Вы оценили, читатель, юмор, иронию и сарказм мастера-драматурга? Вы подивились искромётности его фантазии и умению выстраивать сюжет и образ?
Что касается авторского обещания «цирка с фейерверком» по ходу сюжета. Во-первых, элементы цирковых эффектов присутствуют в некоторых сценах пьесы, например, в сцене эксцентрического появления представительницы Будущего – Фосфорической женщины. В 1929 году для сценической реализации представлений о будущем вполне подходили такие «вкрапления» в драматургический спектакль… Во-вторых, пьесу собирался ставить Всеволод Мейерхольд, для стиля которого как раз и была характерна эксцентрика… В третьих, Маяковский хотел создать зрелищное представление для зрительской массы – любой, в том числе неграмотной и полуграмотной – и сознательно сделал ставку на яркость и зрелищность. «Театр забыл, что он зрелище. Мы не знаем, как это зрелище использовать для нашей агитации. Попытка вернуть театру зрелищность, попытка сделать подмостки трибуной – в этом суть моей театральной работы», – писал Маяковский (2, с. 137). Хотя вряд ли на этом основании можно отнести его пьесу к разряду тех зрелищных постановок «массовой культуры», которую демонстрирует в самой пьесе сценический режиссёр-постановщик спектакля на тему «Труд и капитал актёров напитал»… Уровень проблематики и поэтики, знаете ли, другой…

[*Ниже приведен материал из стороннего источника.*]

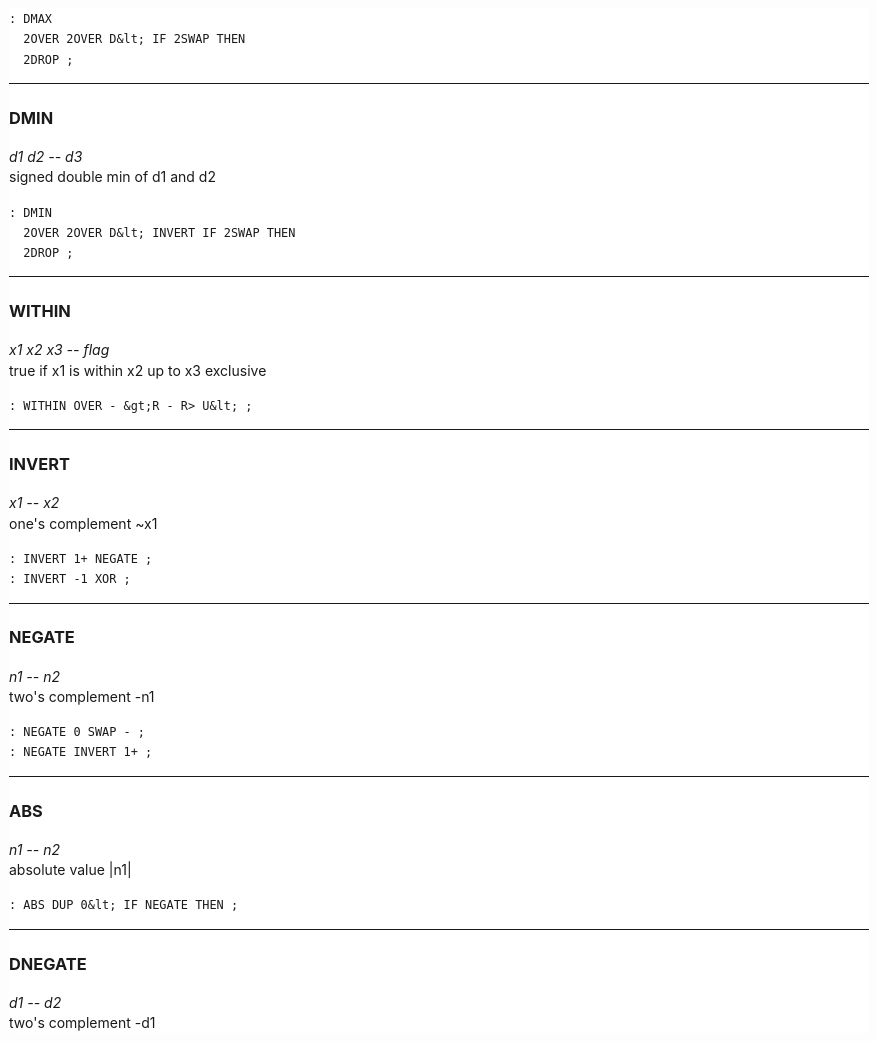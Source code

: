     : DMAX
      2OVER 2OVER D&lt; IF 2SWAP THEN
      2DROP ;

___
### DMIN
_d1 d2 -- d3_
<br>
signed double min of d1 and d2

    : DMIN
      2OVER 2OVER D&lt; INVERT IF 2SWAP THEN
      2DROP ;

___
### WITHIN
_x1 x2 x3 -- flag_
<br>
true if x1 is within x2 up to x3 exclusive

    : WITHIN OVER - &gt;R - R> U&lt; ;

___
### INVERT
_x1 -- x2_
<br>
one's complement ~x1

    : INVERT 1+ NEGATE ;
    : INVERT -1 XOR ;

___
### NEGATE
_n1 -- n2_
<br>
two's complement -n1

    : NEGATE 0 SWAP - ;
    : NEGATE INVERT 1+ ;

___
### ABS
_n1 -- n2_
<br>
absolute value |n1|

    : ABS DUP 0&lt; IF NEGATE THEN ;

___
### DNEGATE
_d1 -- d2_
<br>
two's complement -d1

И последний вопрос к вам, читатель: не правда ли, после знакомства с «Баней» Маяковского совсем по-другому выглядят его жизнь и смерть?
G. Zlenko
[hr]
[1]Синекура (в современном значении слова) – хорошо оплачиваемая должность, не требующая никакого труда, не связанная с какими-либо серьёзными обязанностями (или вообще без них), либо даже не связанная с необходимостью находиться на месте служения.